As I searched my stock photo sources for new inspiration, I noticed that I am gravitating towards another category of images in additiion to landscapes and seascapes. The wonderful photographers who contribute their work to sites such as Pixabay and Morgue File hail from around the globe. Those of us who paint but lack the means to travel to these faraway places benefit from their generosity and talent. I have found so many photos of the most beautiful villages in France, Italy, Germany, and more.
I've been hesitant to use the village photos, as they are a great challenge to draw. I decided to jump into the deep end. I employ the grid technique with my drawings to be sure I achieve correct placement and proportions. Using my computer, I display the photo reference I'm working from and place grid lines over it. I draw grid lines onto my surface, in this case, Ampersand Pastelbord. This gives me an accurate guide to placing elements of the drawing correctly. If you would like to use this technique, you will be in good company. It has been the favored technique of many of the world's finest artists, including Leonardo DaVinci and Albrecht Durer. Vincent Van Gogh used a "perspective tool" that he made himself to aid in his drawing. It operates by much the same idea.

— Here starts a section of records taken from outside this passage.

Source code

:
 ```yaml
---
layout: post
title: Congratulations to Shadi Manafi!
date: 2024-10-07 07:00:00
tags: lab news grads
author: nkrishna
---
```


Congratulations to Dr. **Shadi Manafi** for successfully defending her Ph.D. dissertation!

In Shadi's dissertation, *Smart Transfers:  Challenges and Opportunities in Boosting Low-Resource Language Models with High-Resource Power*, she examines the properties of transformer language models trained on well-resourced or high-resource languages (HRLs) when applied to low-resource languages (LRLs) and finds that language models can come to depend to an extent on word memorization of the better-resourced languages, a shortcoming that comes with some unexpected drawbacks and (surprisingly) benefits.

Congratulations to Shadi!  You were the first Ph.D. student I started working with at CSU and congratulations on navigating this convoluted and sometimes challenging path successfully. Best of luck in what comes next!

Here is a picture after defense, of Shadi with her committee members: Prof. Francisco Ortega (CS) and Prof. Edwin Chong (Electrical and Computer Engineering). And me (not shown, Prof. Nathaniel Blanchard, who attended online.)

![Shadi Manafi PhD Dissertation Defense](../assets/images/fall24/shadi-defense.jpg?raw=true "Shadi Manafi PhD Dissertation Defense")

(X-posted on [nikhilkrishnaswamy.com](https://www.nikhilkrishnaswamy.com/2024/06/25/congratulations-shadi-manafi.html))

I completed this drawing last night. If you look closely, you can see the grid lines.
This morning, I worked the underpainting.
While I was waiting for the turpentine to dry, I began another drawing.
I took a photo of my screen so you could see the grid over the photograph. I use Photoshop for this, but there is a free program available for using the grid method. It is called PhotoFiltre and you can download it here.
This is the second completed drawing.
You can find more information on the grid method, the artists who used it, and how to use PhotoFiltre at the blog, Thinking About Art. My thanks goes out to Jean Vincent, the author of this very informative blog.
I hope this post will encourage you to tackle those challenging drawings. Have a great day!